While copying the entries exactly, leave out each picture they contain.

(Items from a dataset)
......

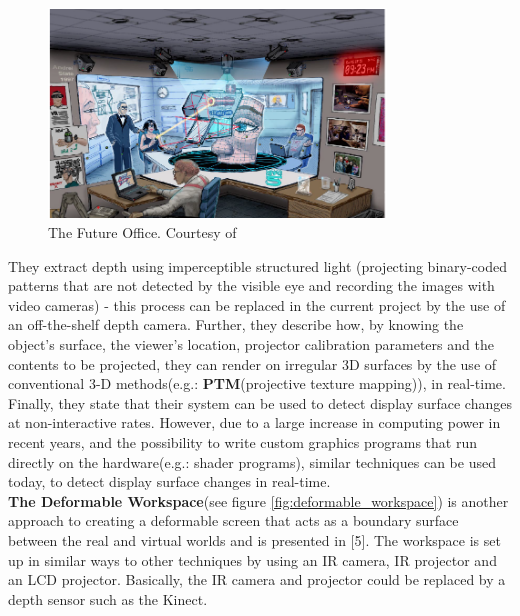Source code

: \documentclass[]{article}
\begin{document}
\begin{figure}[hbtp]
    \centering
    \includegraphics[width=0.8\textwidth]{figures/FutureOffice.PNG}
    \caption{The Future Office. Courtesy of \cite{raskar98}}
    \label{fig:future_office}
\end{figure}

They extract depth using imperceptible structured light (projecting binary-coded patterns that are not detected by the visible eye and recording the images with video cameras) - this process can be replaced in the current project by the use of an off-the-shelf depth camera. Further, they describe how, by knowing the object's surface, the viewer's location, projector calibration parameters and the contents to be projected, they can render on irregular 3D surfaces by the use of conventional 3-D methods(e.g.: \textbf{PTM}(projective texture mapping)), in real-time. Finally, they state that their system can be used to detect display surface changes at non-interactive rates. However, due to a large increase in computing power in recent years, and the possibility to write custom graphics programs that run directly on the hardware(e.g.: shader programs), similar techniques can be used today, to detect display surface changes in real-time.\\

\textbf{The Deformable Workspace}(see figure \ref{fig:deformable_workspace}) is another approach to creating a deformable screen that acts as a boundary surface between the real and virtual worlds and is presented in [5]. The workspace is set up in similar ways to other techniques by using an IR camera, IR projector and an LCD projector. Basically, the IR camera and projector could be replaced by a depth sensor such as the Kinect. 
\end{document}
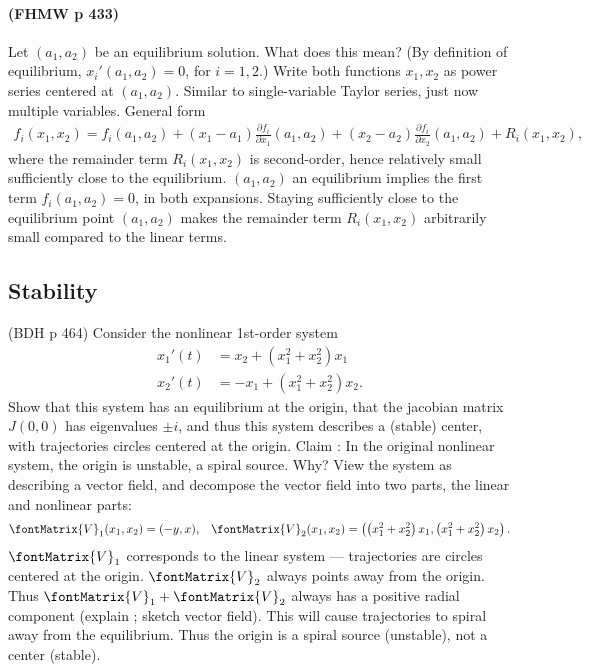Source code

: \paragraph{(FHMW p 433)} Let $(a_{1},a_{2})$ be an equilibrium solution. What does this mean? (By definition of equilibrium, $x_{i}'(a_{1},a_{2}) = 0$, for $i = 1,2$.) Write both functions $x_{1},x_{2}$ as power series centered at $(a_{1},a_{2})$. Similar to single-variable Taylor series, just now multiple variables. General form
\begin{align*}
f_{i}(x_{1},x_{2})
=
f_{i}(a_{1},a_{2}) + (x_{1} - a_{1}) \frac{\partial f_{i}}{ \partial x_{1}}(a_{1},a_{2}) + (x_{2} - a_{2}) \frac{\partial f_{i}}{ \partial x_{2}}(a_{1},a_{2}) + R_{i}(x_{1},x_{2}),
\end{align*}
where the remainder term $R_{i}(x_{1},x_{2})$ is second-order, hence relatively small sufficiently close to the equilibrium. $(a_{1},a_{2})$ an equilibrium implies the first term $f_{i}(a_{1},a_{2}) = 0$, in both expansions. Staying sufficiently close to the equilibrium point $(a_{1},a_{2})$ makes the remainder term $R_{i}(x_{1},x_{2})$ arbitrarily small compared to the linear terms. 



\subsection{Stability}

(BDH p 464) Consider the nonlinear 1st-order system
\begin{align*}
x_{1}'(t)
&=
x_{2} + (x_{1}^{2} + x_{2}^{2}) x_{1}
\\
x_{2}'(t)
&=
-x_{1} + (x_{1}^{2} + x_{2}^{2}) x_{2}.
\end{align*}
Show that this system has an equilibrium at the origin, that the jacobian matrix $J(0,0)$ has eigenvalues $\pm{}i$, and thus this system describes a (stable) center, with trajectories circles centered at the origin. Claim : In the original nonlinear system, the origin is unstable, a spiral source. Why? View the system as describing a vector field, and decompose the vector field into two parts, the linear and nonlinear parts:
\begin{align*}
\fontMatrix{V}_{1}(x_{1},x_{2})
=
(-y,x),
&&
\fontMatrix{V}_{2}(x_{1},x_{2})
=
\left(\left(x_{1}^{2} + x_{2}^{2}\right) x_{1},\left(x_{1}^{2} + x_{2}^{2}\right) x_{2}\right).
\end{align*}
$\fontMatrix{V}_{1}$ corresponds to the linear system --- trajectories are circles centered at the origin. $\fontMatrix{V}_{2}$ always points away from the origin. Thus $\fontMatrix{V}_{1} + \fontMatrix{V}_{2}$ always has a positive radial component (explain ; sketch vector field). This will cause trajectories to spiral away from the equilibrium. Thus the origin is a spiral source (unstable), not a center (stable).





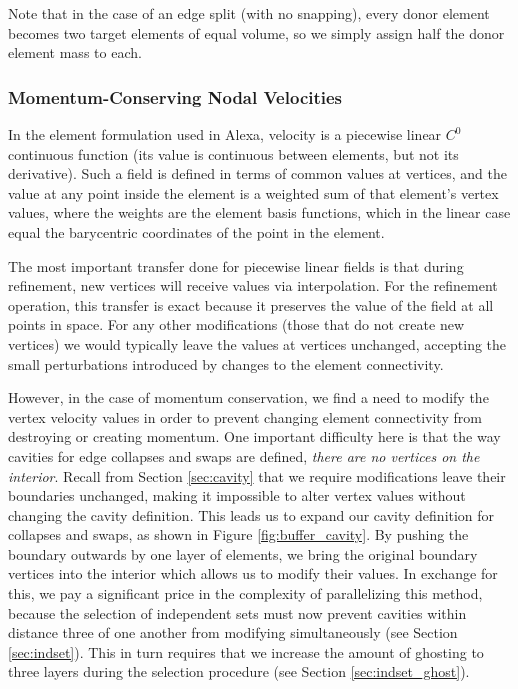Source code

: Note that in the case of an edge split (with no snapping),
every donor element becomes two target elements of equal volume, so we simply
assign half the donor element mass to each.

\subsubsection{Momentum-Conserving Nodal Velocities}
\label{sec:conserve_momentum}

In the element formulation used in Alexa, velocity is
a piecewise linear $C^0$ continuous function
(its value is continuous between elements, but not its derivative).
Such a field is defined in terms of common values at vertices,
and the value at any point inside the element is a weighted sum
of that element's vertex values,
where the weights are the element basis functions, which
in the linear case equal the barycentric coordinates of the point
in the element.

The most important transfer done for piecewise linear fields is that during
refinement, new vertices will receive values via interpolation.
For the refinement operation, this transfer is exact because
it preserves the value of the field at all points in space.
For any other modifications (those that do not create
new vertices) we would typically leave the values at vertices unchanged,
accepting the small perturbations introduced by changes
to the element connectivity.

However, in the case of momentum conservation, we find a need
to modify the vertex velocity values in order to prevent
changing element connectivity from destroying or creating momentum.
One important difficulty here is that the way cavities for edge
collapses and swaps are defined, \emph{there are no vertices on
the interior}.
Recall from Section \ref{sec:cavity} that we require modifications
leave their boundaries unchanged, making it impossible to alter
vertex values without changing the cavity definition.
This leads us to expand our cavity definition for collapses
and swaps, as shown in Figure \ref{fig:buffer_cavity}.
By pushing the boundary outwards by one layer of elements,
we bring the original boundary vertices into the interior
which allows us to modify their values.
In exchange for this, we pay a significant price in the complexity
of parallelizing this method, because the selection of independent
sets must now prevent cavities within distance three of
one another from modifying simultaneously (see Section \ref{sec:indset}).
This in turn requires that we increase the amount of ghosting
to three layers during the selection procedure
(see Section \ref{sec:indset_ghost}).


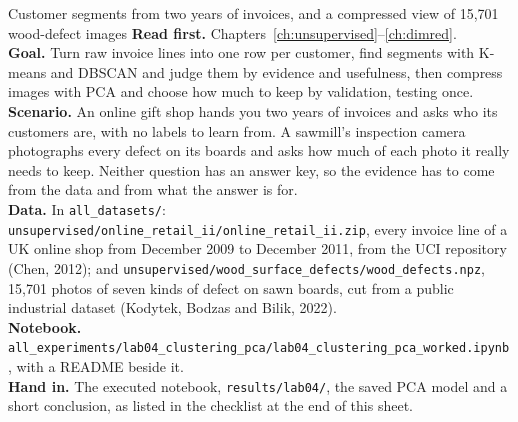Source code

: 
\begin{labproject}{Customer segments from two years of invoices, and a compressed view of 15,701 wood-defect images}
\textbf{Read first.} Chapters~\ref{ch:unsupervised}--\ref{ch:dimred}.\\
\textbf{Goal.} Turn raw invoice lines into one row per customer, find segments with K-means and DBSCAN and judge them by evidence and usefulness, then compress images with PCA and choose how much to keep by validation, testing once.\\
\textbf{Scenario.} An online gift shop hands you two years of invoices and asks who its customers are, with no labels to learn from. A sawmill's inspection camera photographs every defect on its boards and asks how much of each photo it really needs to keep. Neither question has an answer key, so the evidence has to come from the data and from what the answer is for.\\
\textbf{Data.} In \texttt{all\_datasets/}: \texttt{unsupervised/\allowbreak online\_retail\_ii/\allowbreak online\_retail\_ii.zip}, every invoice line of a UK online shop from December 2009 to December 2011, from the UCI repository (Chen, 2012); and \texttt{unsupervised/\allowbreak wood\_surface\_defects/\allowbreak wood\_defects.npz}, 15,701 photos of seven kinds of defect on sawn boards, cut from a public industrial dataset (Kodytek, Bodzas and Bilik, 2022).\\
\textbf{Notebook.} \texttt{all\_experiments/\allowbreak lab04\_clustering\_pca/\allowbreak lab04\_clustering\_pca\_worked.ipynb}, with a README beside it.\\
\textbf{Hand in.} The executed notebook, \texttt{results/lab04/}, the saved PCA model and a short conclusion, as listed in the checklist at the end of this sheet.
\end{labproject}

......

» FINISHED TASK
Source code

: \documentclass[]{article}
\begin{document}
\begin{figure}[hbtp]
    \centering
    \includegraphics[width=0.8\textwidth]{figures/FutureOffice.PNG}
    \caption{The Future Office. Courtesy of \cite{raskar98}}
    \label{fig:future_office}
\end{figure}

They extract depth using imperceptible structured light (projecting binary-coded patterns that are not detected by the visible eye and recording the images with video cameras) - this process can be replaced in the current project by the use of an off-the-shelf depth camera. Further, they describe how, by knowing the object's surface, the viewer's location, projector calibration parameters and the contents to be projected, they can render on irregular 3D surfaces by the use of conventional 3-D methods(e.g.: \textbf{PTM}(projective texture mapping)), in real-time. Finally, they state that their system can be used to detect display surface changes at non-interactive rates. However, due to a large increase in computing power in recent years, and the possibility to write custom graphics programs that run directly on the hardware(e.g.: shader programs), similar techniques can be used today, to detect display surface changes in real-time.\\

\textbf{The Deformable Workspace}(see figure \ref{fig:deformable_workspace}) is another approach to creating a deformable screen that acts as a boundary surface between the real and virtual worlds and is presented in [5]. The workspace is set up in similar ways to other techniques by using an IR camera, IR projector and an LCD projector. Basically, the IR camera and projector could be replaced by a depth sensor such as the Kinect. 
\end{document}
Source code

: \paragraph{(FHMW p 433)} Let $(a_{1},a_{2})$ be an equilibrium solution. What does this mean? (By definition of equilibrium, $x_{i}'(a_{1},a_{2}) = 0$, for $i = 1,2$.) Write both functions $x_{1},x_{2}$ as power series centered at $(a_{1},a_{2})$. Similar to single-variable Taylor series, just now multiple variables. General form
\begin{align*}
f_{i}(x_{1},x_{2})
=
f_{i}(a_{1},a_{2}) + (x_{1} - a_{1}) \frac{\partial f_{i}}{ \partial x_{1}}(a_{1},a_{2}) + (x_{2} - a_{2}) \frac{\partial f_{i}}{ \partial x_{2}}(a_{1},a_{2}) + R_{i}(x_{1},x_{2}),
\end{align*}
where the remainder term $R_{i}(x_{1},x_{2})$ is second-order, hence relatively small sufficiently close to the equilibrium. $(a_{1},a_{2})$ an equilibrium implies the first term $f_{i}(a_{1},a_{2}) = 0$, in both expansions. Staying sufficiently close to the equilibrium point $(a_{1},a_{2})$ makes the remainder term $R_{i}(x_{1},x_{2})$ arbitrarily small compared to the linear terms. 



\subsection{Stability}

(BDH p 464) Consider the nonlinear 1st-order system
\begin{align*}
x_{1}'(t)
&=
x_{2} + (x_{1}^{2} + x_{2}^{2}) x_{1}
\\
x_{2}'(t)
&=
-x_{1} + (x_{1}^{2} + x_{2}^{2}) x_{2}.
\end{align*}
Show that this system has an equilibrium at the origin, that the jacobian matrix $J(0,0)$ has eigenvalues $\pm{}i$, and thus this system describes a (stable) center, with trajectories circles centered at the origin. Claim : In the original nonlinear system, the origin is unstable, a spiral source. Why? View the system as describing a vector field, and decompose the vector field into two parts, the linear and nonlinear parts:
\begin{align*}
\fontMatrix{V}_{1}(x_{1},x_{2})
=
(-y,x),
&&
\fontMatrix{V}_{2}(x_{1},x_{2})
=
\left(\left(x_{1}^{2} + x_{2}^{2}\right) x_{1},\left(x_{1}^{2} + x_{2}^{2}\right) x_{2}\right).
\end{align*}
$\fontMatrix{V}_{1}$ corresponds to the linear system --- trajectories are circles centered at the origin. $\fontMatrix{V}_{2}$ always points away from the origin. Thus $\fontMatrix{V}_{1} + \fontMatrix{V}_{2}$ always has a positive radial component (explain ; sketch vector field). This will cause trajectories to spiral away from the equilibrium. Thus the origin is a spiral source (unstable), not a center (stable).





Source code

: Note that in the case of an edge split (with no snapping),
every donor element becomes two target elements of equal volume, so we simply
assign half the donor element mass to each.

\subsubsection{Momentum-Conserving Nodal Velocities}
\label{sec:conserve_momentum}

In the element formulation used in Alexa, velocity is
a piecewise linear $C^0$ continuous function
(its value is continuous between elements, but not its derivative).
Such a field is defined in terms of common values at vertices,
and the value at any point inside the element is a weighted sum
of that element's vertex values,
where the weights are the element basis functions, which
in the linear case equal the barycentric coordinates of the point
in the element.

The most important transfer done for piecewise linear fields is that during
refinement, new vertices will receive values via interpolation.
For the refinement operation, this transfer is exact because
it preserves the value of the field at all points in space.
For any other modifications (those that do not create
new vertices) we would typically leave the values at vertices unchanged,
accepting the small perturbations introduced by changes
to the element connectivity.

However, in the case of momentum conservation, we find a need
to modify the vertex velocity values in order to prevent
changing element connectivity from destroying or creating momentum.
One important difficulty here is that the way cavities for edge
collapses and swaps are defined, \emph{there are no vertices on
the interior}.
Recall from Section \ref{sec:cavity} that we require modifications
leave their boundaries unchanged, making it impossible to alter
vertex values without changing the cavity definition.
This leads us to expand our cavity definition for collapses
and swaps, as shown in Figure \ref{fig:buffer_cavity}.
By pushing the boundary outwards by one layer of elements,
we bring the original boundary vertices into the interior
which allows us to modify their values.
In exchange for this, we pay a significant price in the complexity
of parallelizing this method, because the selection of independent
sets must now prevent cavities within distance three of
one another from modifying simultaneously (see Section \ref{sec:indset}).
This in turn requires that we increase the amount of ghosting
to three layers during the selection procedure
(see Section \ref{sec:indset_ghost}).


Source code

: 
\begin{labproject}{Customer segments from two years of invoices, and a compressed view of 15,701 wood-defect images}
\textbf{Read first.} Chapters~\ref{ch:unsupervised}--\ref{ch:dimred}.\\
\textbf{Goal.} Turn raw invoice lines into one row per customer, find segments with K-means and DBSCAN and judge them by evidence and usefulness, then compress images with PCA and choose how much to keep by validation, testing once.\\
\textbf{Scenario.} An online gift shop hands you two years of invoices and asks who its customers are, with no labels to learn from. A sawmill's inspection camera photographs every defect on its boards and asks how much of each photo it really needs to keep. Neither question has an answer key, so the evidence has to come from the data and from what the answer is for.\\
\textbf{Data.} In \texttt{all\_datasets/}: \texttt{unsupervised/\allowbreak online\_retail\_ii/\allowbreak online\_retail\_ii.zip}, every invoice line of a UK online shop from December 2009 to December 2011, from the UCI repository (Chen, 2012); and \texttt{unsupervised/\allowbreak wood\_surface\_defects/\allowbreak wood\_defects.npz}, 15,701 photos of seven kinds of defect on sawn boards, cut from a public industrial dataset (Kodytek, Bodzas and Bilik, 2022).\\
\textbf{Notebook.} \texttt{all\_experiments/\allowbreak lab04\_clustering\_pca/\allowbreak lab04\_clustering\_pca\_worked.ipynb}, with a README beside it.\\
\textbf{Hand in.} The executed notebook, \texttt{results/lab04/}, the saved PCA model and a short conclusion, as listed in the checklist at the end of this sheet.
\end{labproject}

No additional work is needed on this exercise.